Malgré la panique, le mis en cause a ajouté qu’il a essayé de le secourir son ami, en vain. L’accusé dit avoir crié à l’aide, mais, ni les voisins de la résidence, encore moins le concierge, ne sont venus à son secours. C’est ainsi qu’il a pris fuite après avoir successivement appelé Harouna Mohamed Salah Edire et Bouba.

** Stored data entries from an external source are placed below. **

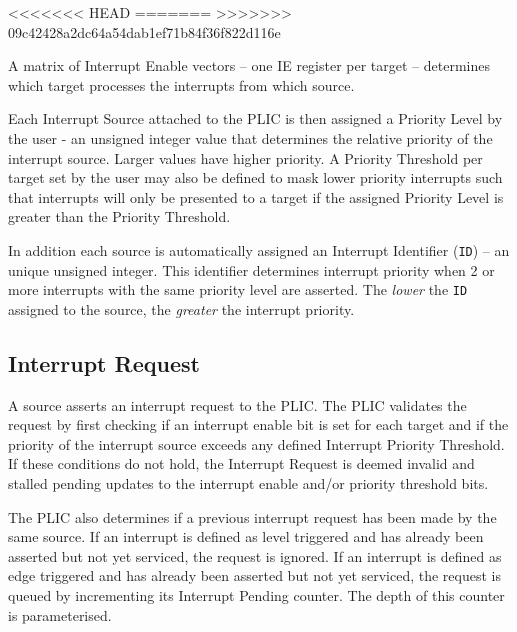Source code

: <<<<<<< HEAD
=======
>>>>>>> 09c42428a2dc64a54dab1ef71b84f36f822d116e

A matrix of Interrupt Enable vectors -- one IE register per target --
determines which target processes the interrupts from which source.

Each Interrupt Source attached to the PLIC is then assigned a Priority
Level by the user - an unsigned integer value that determines the relative priority of
the interrupt source. Larger values have higher priority. A Priority Threshold 
per target set by the user may also be defined to mask lower priority interrupts such that 
interrupts will only be presented to a target if the assigned Priority Level 
is greater than the Priority Threshold.

In addition each source is automatically assigned an Interrupt Identifier
(\texttt{ID}) -- an unique unsigned integer. This identifier determines
interrupt priority when 2 or more interrupts with the same priority
level are asserted. The \emph{lower} the \texttt{ID} assigned to the source,
the \emph{greater} the interrupt priority.

\subsection{Interrupt Request}

A source asserts an interrupt request to the PLIC. The PLIC validates
the request by first checking if an interrupt enable bit is set for each
target and if the priority of the interrupt source exceeds any defined
Interrupt Priority Threshold. If these conditions do not hold, the
Interrupt Request is deemed invalid and stalled pending updates to the interrupt enable and/or priority threshold bits. 

The PLIC also determines if a previous interrupt request has been made by the same source.
If an interrupt is defined as level triggered and has already been asserted but not yet serviced, the request is ignored.
If an interrupt is defined as edge triggered and has already been asserted but not yet serviced, the request is queued by incrementing its Interrupt Pending counter.
The depth of this counter is parameterised.

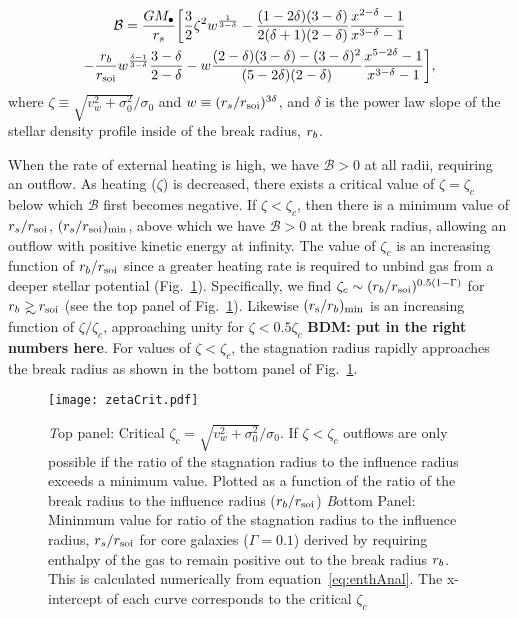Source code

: \begin{multline}
  \mathcal{B} =\frac{G M_{\bullet}}{r_s} 
\biggl[
  \frac{3}{2} \zeta^2 w^{\frac{1}{3 -\delta}}
  -\frac{(1-2\delta)(3-\delta)}{2(\delta+1)(2-\delta)}  \frac{x^{2  -\delta}-1}{x^{3-\delta}-1}\\
  -\frac{r_b}{r_{\rm soi}} w^{\frac{\delta-1}{3-\delta}} \frac{3 -\delta}{2 -\delta} 
  -w \frac{(2-\delta)(3-\delta)-(3-\delta)^{2}}{(5-2\delta)(2-\delta)} \frac{x^{5-2\delta}-1}{x^{3-\delta}-1}
\biggr],
\label{eq:enthAnal}
\end{multline}
where $\zeta \equiv \sqrt{v_w^2+\sigma_0^2}/\sigma_0$ and $w\equiv (r_s/r_{\rm soi})^{3\delta}$, and
$\delta$ is the power law slope of the stellar density profile inside
of the break radius, $r_b$.

When the rate of external heating is high, we have $\mathcal{B} > 0$ at all radii, requiring an outflow.  As heating ($\zeta$) is decreased, there exists a critical value of $\zeta = \zeta_{c}$ below which $\mathcal{B}$ first becomes negative.  If $\zeta<\zeta_c$, then there is a minimum value of $r_s/r_{\rm soi}$, $(r_s/r_{\rm soi})_{\rm min}$, above which we have $\mathcal{B} > 0$ at the break radius, allowing an outflow with positive kinetic energy at infinity.  The value of $\zeta_c$ is an increasing function of $r_{b}/r_{\rm soi}$ since a greater heating rate is required to unbind gas from a deeper stellar potential (Fig.~\ref{fig:zetaCrit}).  Specifically, we find $\zeta_c\sim (r_b/r_{\rm soi})^{0.5(1-\Gamma)}$ for $\rb\gsim\rsoi$ (see the top panel of
Fig.~\ref{fig:zetaCrit}). Likewise $(r_{\rm s}/r_{b})_{\rm min}$ is an increasing function of $\zeta/\zeta_{c}$, approaching unity for $\zeta < 0.5\zeta_c$ {\bf BDM: put in the right numbers here}.  For values of $\zeta<\zeta_c$, the stagnation radius rapidly approaches the break radius as shown in the
bottom panel of Fig.~\ref{fig:zetaCrit}.

\begin{figure}
\texttt{[image: zetaCrit.pdf]}
\caption{\label{fig:zetaCrit} {\emph Top panel:} Critical
  $\zeta_c=\sqrt{v_w^2+\sigma_0^2}/\sigma_0$. If $\zeta<\zeta_c$ outflows are
  only possible if the ratio of the stagnation radius to the influence
  radius exceeds a minimum value. Plotted as a function of the ratio
  of the break radius to the influence radius ($r_b/r_{\rm soi}$) {\emph Bottom
    Panel:} Mininmum value for ratio of the stagnation radius to the
  influence radius, $r_s/r_{\rm soi}$ for core galaxies ($\Gamma=0.1$)
  derived by requiring enthalpy of the gas to remain positive out to
  the break radius $r_b$. This is calculated numerically from
  equation~\eqref{eq:enthAnal}. The x-intercept of each curve
  corresponds to the critical $\zeta_c$}
\end{figure}



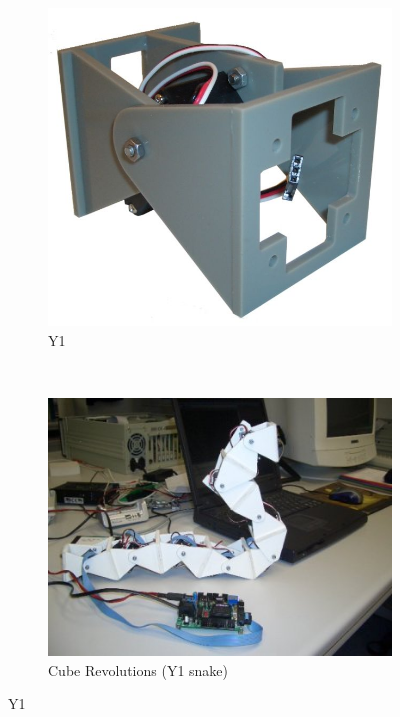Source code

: \begin{figure}[b]
		\centering
        \begin{subfigure}[b]{0.3\textwidth}
                \centering
                \includegraphics[width=\textwidth]{images/Y1_01.jpg}
                \caption{Y1}
                \label{fig:state_art_y1_mod}
        \end{subfigure}
        ~
        \begin{subfigure}[b]{0.3\textwidth}
                \centering
                \includegraphics[width=\textwidth]{images/State_art_Y1_cube.jpeg}
                \caption{Cube Revolutions (Y1 snake)}
                \label{fig:state_art_y1_cube}
        \end{subfigure}
        \caption{Y1} \label{fig:state_art_y1}
\end{figure}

- Harouna Mohamed Salah Edire, qui, pour sa part, a toujours reconnu les faits qui lui sont reprochés, a réitéré ses déclarations faites au cours des enquêtes. Il a déclaré avoir reçu un coup de fil de son frère cadet, M. Mohamadou Alhadji, l’invitant à le retrouver d’urgence au lieudit Tradex Bastos. Y étant, il a trouvé ce dernier en compagnie du nommé Boubou. C’est ainsi qu’il a été informé qu’un drame s’était produit. Il a relaté en outre qu’il s’est rendu sur le lieu du crime en compagnie de Bouba, ils ont emballé la dépouille et transporté le corps à la morgue de la mosquée de Tsinga. Il est ensuite revenu sur la scène du crime et a procédé au nettoyage des traces de sang pour ne laisser aucune preuve. Ce sont ces faits qui avaient été initialement qualifiés de meurtre à l’encontre de M. Mohamadou Alhadji et de suppression de preuves pour Harouna Mohamed Salah Edire.
Délinquants primaires
Au cours de ses réquisitions finales le 16 août dernier, la représentante du ministère public a demandé au tribunal de requalifier l’infraction de meurtre reproché à M. Mohamadou Alhadji en celle d’homicide involontaire et de le déclarer coupable. Selon le parquet, il est constant que le mis en cause a donné la mort à Moussa Hamadou par fusillade à l’aide d’une arme lui appartenant. Mais, il n’est pas établi avec conviction que ce dernier avait l’intention d’ôter la vie à la victime, aucun témoin n’ayant vécu les faits. La représentante du ministère public a également suggéré au tribunal d’ordonner le retrait de l’autorisation de port d’arme à M. Mohamadou Alhadji, car il présente un danger pour lui-même et pour les autres.
L’avocat des deux mis en cause a quant à lui plaidé les circonstances atténuantes de ses clients en raison de leur qualité de délinquant primaire et leur bonne tenue devant la barre. Il a ensuite demandé au tribunal de rejeter la demande du parquet, qui exige le retrait de l’autorisation du port d’arme à M. Mohamadou Alhadji. Selon l’homme en robe noire, ce dernier est un administrateur civil sorti de l’Ecole Nationale d’Administration et de la Magistrature (Enam), un fonctionnaire exemplaire ayant un parcours irréprochable qui a toujours servi son pays. Ainsi, en sa qualité de chef de cabinet, il a l’obligation de porter une arme pour la sécurité de son patron. Pour finir, l’avocat a souhaité que ses clients soient condamnés à une peine de principe correspondant au temps qu’ils ont déjà passé en prison et que le tribunal leur donne une chance de se réintégrer dans la société. Apres avoir requalifié les faits de meurtre reproché à M. Mohamadou Alhadji en ceux d’homicide involontaire, le juge du TGI a décidé de programmer son verdict pour le 20 septembre 2024.